_What to do_
Search the records below for the word "Bremsen". Pull out each line that has it.

::::

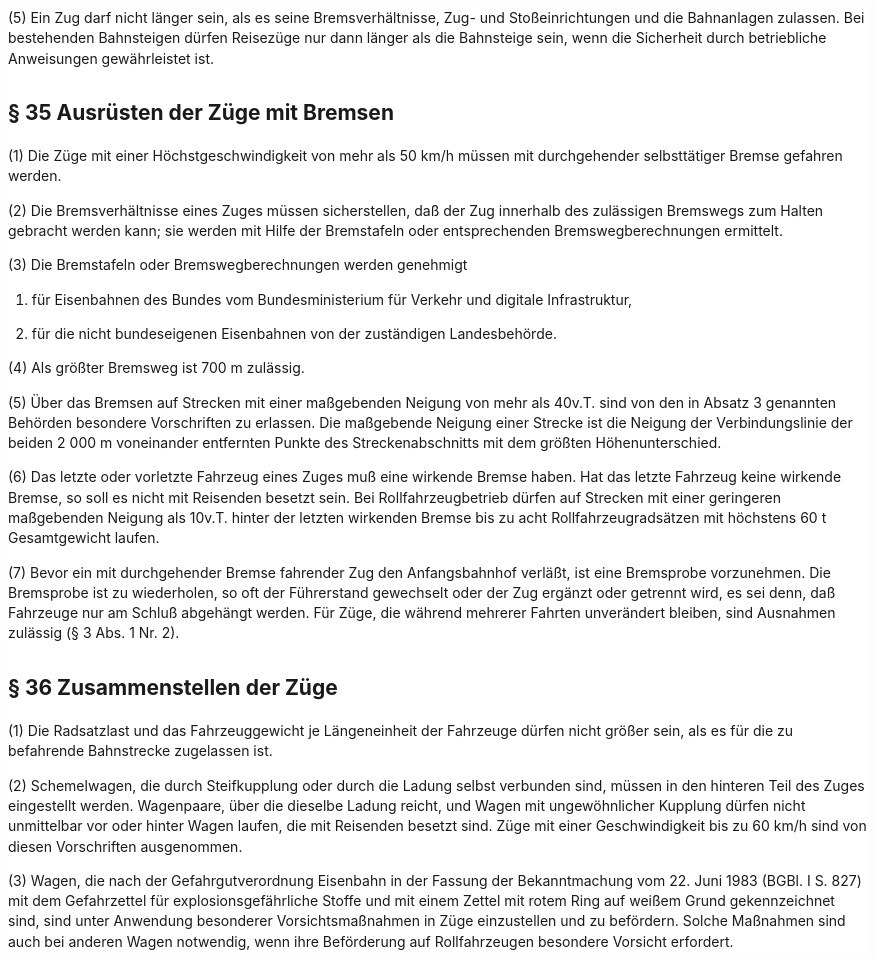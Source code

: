(5) Ein Zug darf nicht länger sein, als es seine Bremsverhältnisse, Zug- und Stoßeinrichtungen und die Bahnanlagen zulassen. Bei bestehenden Bahnsteigen dürfen Reisezüge nur dann länger als die Bahnsteige sein, wenn die Sicherheit durch betriebliche Anweisungen gewährleistet ist.


## § 35 Ausrüsten der Züge mit Bremsen

(1) Die Züge mit einer Höchstgeschwindigkeit von mehr als 50 km/h müssen mit durchgehender selbsttätiger Bremse gefahren werden.

(2) Die Bremsverhältnisse eines Zuges müssen sicherstellen, daß der Zug innerhalb des zulässigen Bremswegs zum Halten gebracht werden kann; sie werden mit Hilfe der Bremstafeln oder entsprechenden Bremswegberechnungen ermittelt.

(3) Die Bremstafeln oder Bremswegberechnungen werden genehmigt

1.  für Eisenbahnen des Bundes vom Bundesministerium für Verkehr und digitale Infrastruktur,


2.  für die nicht bundeseigenen Eisenbahnen von der zuständigen Landesbehörde.




(4) Als größter Bremsweg ist 700 m zulässig.

(5) Über das Bremsen auf Strecken mit einer maßgebenden Neigung von mehr als
40v.T. sind von den in Absatz 3 genannten Behörden besondere Vorschriften zu erlassen. Die maßgebende Neigung einer Strecke ist die Neigung der Verbindungslinie der beiden 2 000 m voneinander entfernten Punkte des Streckenabschnitts mit dem größten Höhenunterschied.

(6) Das letzte oder vorletzte Fahrzeug eines Zuges muß eine wirkende Bremse haben. Hat das letzte Fahrzeug keine wirkende Bremse, so soll es nicht mit Reisenden besetzt sein. Bei Rollfahrzeugbetrieb dürfen auf Strecken mit einer geringeren maßgebenden Neigung als
10v.T. hinter der letzten wirkenden Bremse bis zu acht Rollfahrzeugradsätzen mit höchstens 60 t Gesamtgewicht laufen.

(7) Bevor ein mit durchgehender Bremse fahrender Zug den Anfangsbahnhof verläßt, ist eine Bremsprobe vorzunehmen. Die Bremsprobe ist zu wiederholen, so oft der Führerstand gewechselt oder der Zug ergänzt oder getrennt wird, es sei denn, daß Fahrzeuge nur am Schluß abgehängt werden. Für Züge, die während mehrerer Fahrten unverändert bleiben, sind Ausnahmen zulässig (§ 3 Abs. 1 Nr. 2).


## § 36 Zusammenstellen der Züge

(1) Die Radsatzlast und das Fahrzeuggewicht je Längeneinheit der Fahrzeuge dürfen nicht größer sein, als es für die zu befahrende Bahnstrecke zugelassen ist.

(2) Schemelwagen, die durch Steifkupplung oder durch die Ladung selbst verbunden sind, müssen in den hinteren Teil des Zuges eingestellt werden. Wagenpaare, über die dieselbe Ladung reicht, und Wagen mit ungewöhnlicher Kupplung dürfen nicht unmittelbar vor oder hinter Wagen laufen, die mit Reisenden besetzt sind. Züge mit einer Geschwindigkeit bis zu 60 km/h sind von diesen Vorschriften ausgenommen.

(3) Wagen, die nach der Gefahrgutverordnung Eisenbahn
in der Fassung der Bekanntmachung vom 22. Juni 1983 (BGBl. I S. 827)              mit dem Gefahrzettel für explosionsgefährliche Stoffe und mit einem Zettel mit rotem Ring auf weißem Grund gekennzeichnet sind, sind unter Anwendung besonderer Vorsichtsmaßnahmen in Züge einzustellen und zu befördern. Solche Maßnahmen sind auch bei anderen Wagen notwendig, wenn ihre Beförderung auf Rollfahrzeugen besondere Vorsicht erfordert.
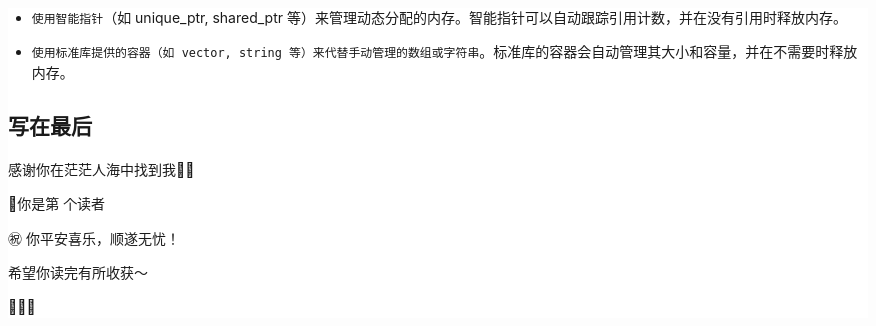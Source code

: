 - `使用智能指针`（如 unique_ptr, shared_ptr 等）来管理动态分配的内存。智能指针可以自动跟踪引用计数，并在没有引用时释放内存。

- `使用标准库提供的容器（如 vector, string 等）来代替手动管理的数组或字符串`。标准库的容器会自动管理其大小和容量，并在不需要时释放内存。



   


## 写在最后

感谢你在茫茫人海中找到我🕵🏼

<script async src="//busuanzi.ibruce.info/busuanzi/2.3/busuanzi.pure.mini.js"></script>

<link rel="stylesheet" href="https://use.fontawesome.com/releases/v5.3.1/css/all.css" integrity="sha384-mzrmE5qonljUremFsqc01SB46JvROS7bZs3IO2EmfFsd15uHvIt+Y8vEf7N7fWAU" crossorigin="anonymous">

<span id="busuanzi_container_page_pv">🎉你是第 <span id="busuanzi_value_page_pv"><i class="fa fa-spinner fa-spin"></i>  </span> 个读者

㊗️ 你平安喜乐，顺遂无忧！

希望你读完有所收获～

🥂🥂🥂 
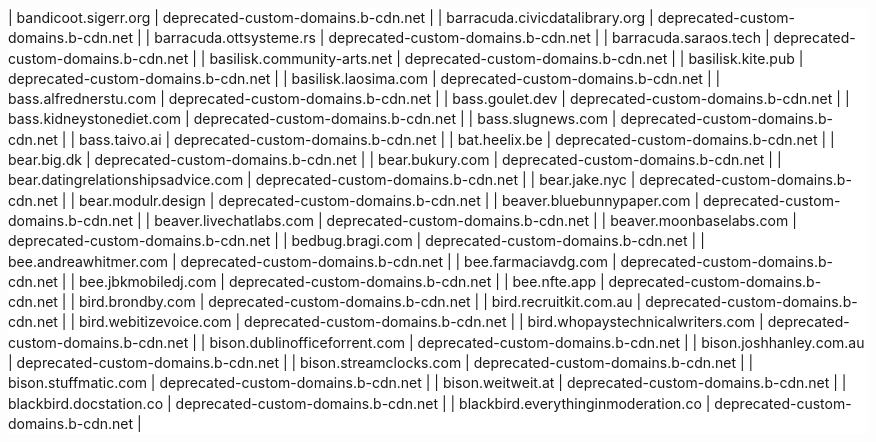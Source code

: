 | bandicoot.sigerr.org | deprecated-custom-domains.b-cdn.net |
| barracuda.civicdatalibrary.org | deprecated-custom-domains.b-cdn.net |
| barracuda.ottsysteme.rs | deprecated-custom-domains.b-cdn.net |
| barracuda.saraos.tech | deprecated-custom-domains.b-cdn.net |
| basilisk.community-arts.net | deprecated-custom-domains.b-cdn.net |
| basilisk.kite.pub | deprecated-custom-domains.b-cdn.net |
| basilisk.laosima.com | deprecated-custom-domains.b-cdn.net |
| bass.alfrednerstu.com | deprecated-custom-domains.b-cdn.net |
| bass.goulet.dev | deprecated-custom-domains.b-cdn.net |
| bass.kidneystonediet.com | deprecated-custom-domains.b-cdn.net |
| bass.slugnews.com | deprecated-custom-domains.b-cdn.net |
| bass.taivo.ai | deprecated-custom-domains.b-cdn.net |
| bat.heelix.be | deprecated-custom-domains.b-cdn.net |
| bear.big.dk | deprecated-custom-domains.b-cdn.net |
| bear.bukury.com | deprecated-custom-domains.b-cdn.net |
| bear.datingrelationshipsadvice.com | deprecated-custom-domains.b-cdn.net |
| bear.jake.nyc | deprecated-custom-domains.b-cdn.net |
| bear.modulr.design | deprecated-custom-domains.b-cdn.net |
| beaver.bluebunnypaper.com | deprecated-custom-domains.b-cdn.net |
| beaver.livechatlabs.com | deprecated-custom-domains.b-cdn.net |
| beaver.moonbaselabs.com | deprecated-custom-domains.b-cdn.net |
| bedbug.bragi.com | deprecated-custom-domains.b-cdn.net |
| bee.andreawhitmer.com | deprecated-custom-domains.b-cdn.net |
| bee.farmaciavdg.com | deprecated-custom-domains.b-cdn.net |
| bee.jbkmobiledj.com | deprecated-custom-domains.b-cdn.net |
| bee.nfte.app | deprecated-custom-domains.b-cdn.net |
| bird.brondby.com | deprecated-custom-domains.b-cdn.net |
| bird.recruitkit.com.au | deprecated-custom-domains.b-cdn.net |
| bird.webitizevoice.com | deprecated-custom-domains.b-cdn.net |
| bird.whopaystechnicalwriters.com | deprecated-custom-domains.b-cdn.net |
| bison.dublinofficeforrent.com | deprecated-custom-domains.b-cdn.net |
| bison.joshhanley.com.au | deprecated-custom-domains.b-cdn.net |
| bison.streamclocks.com | deprecated-custom-domains.b-cdn.net |
| bison.stuffmatic.com | deprecated-custom-domains.b-cdn.net |
| bison.weitweit.at | deprecated-custom-domains.b-cdn.net |
| blackbird.docstation.co | deprecated-custom-domains.b-cdn.net |
| blackbird.everythinginmoderation.co | deprecated-custom-domains.b-cdn.net |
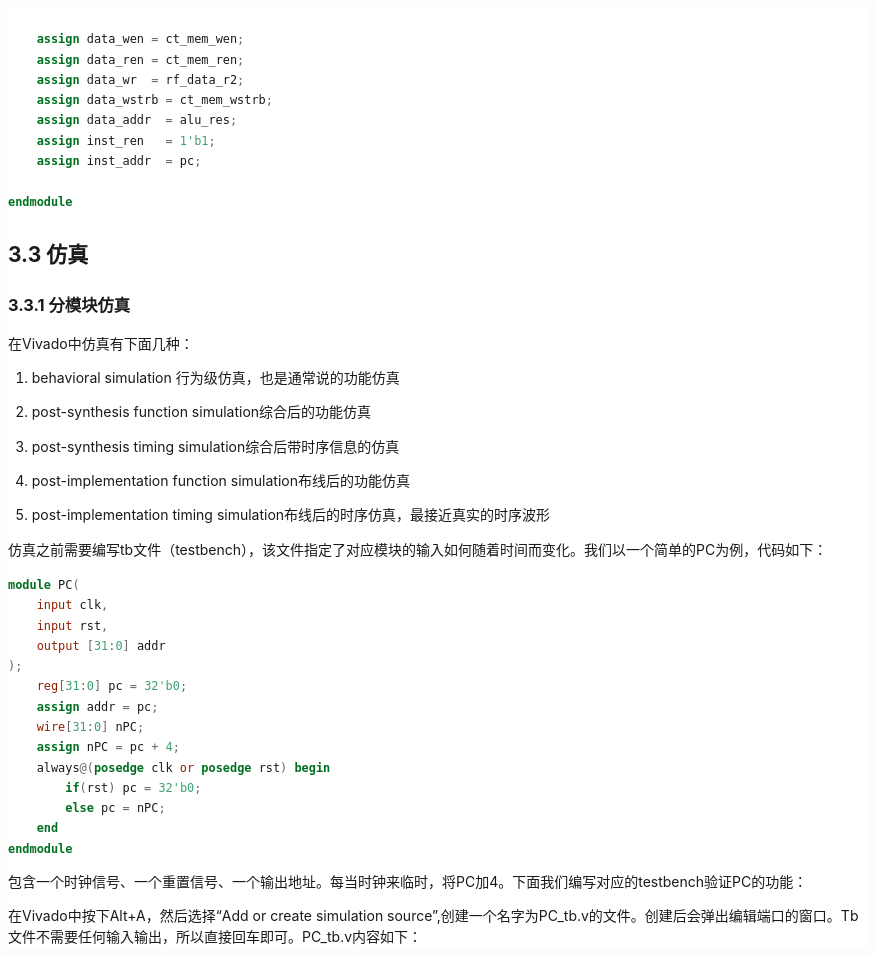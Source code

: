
  ```verilog
 
     assign data_wen = ct_mem_wen;
     assign data_ren = ct_mem_ren;
     assign data_wr  = rf_data_r2;
     assign data_wstrb = ct_mem_wstrb;
     assign data_addr  = alu_res;
     assign inst_ren   = 1'b1;
     assign inst_addr  = pc;
 
 endmodule
 ```





## 3.3 仿真

### 3.3.1 分模块仿真

在Vivado中仿真有下面几种：

1. behavioral simulation 行为级仿真，也是通常说的功能仿真

2. post-synthesis function simulation综合后的功能仿真

3. post-synthesis timing simulation综合后带时序信息的仿真

4. post-implementation function simulation布线后的功能仿真

5. post-implementation timing simulation布线后的时序仿真，最接近真实的时序波形

 

仿真之前需要编写tb文件（testbench），该文件指定了对应模块的输入如何随着时间而变化。我们以一个简单的PC为例，代码如下：

```verilog
module PC(
	input clk,
  	input rst,
  	output [31:0] addr
);
  	reg[31:0] pc = 32'b0;
    assign addr = pc;
	wire[31:0] nPC;
	assign nPC = pc + 4;
	always@(posedge clk or posedge rst) begin
		if(rst) pc = 32'b0;
		else pc = nPC;
  	end
endmodule
```

包含一个时钟信号、一个重置信号、一个输出地址。每当时钟来临时，将PC加4。下面我们编写对应的testbench验证PC的功能：

在Vivado中按下Alt+A，然后选择“Add or create simulation source”,创建一个名字为PC_tb.v的文件。创建后会弹出编辑端口的窗口。Tb文件不需要任何输入输出，所以直接回车即可。PC_tb.v内容如下：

::::

_Task response_
## § 35 Ausrüsten der Züge mit Bremsen
(5) Über das Bremsen auf Strecken mit einer maßgebenden Neigung von mehr als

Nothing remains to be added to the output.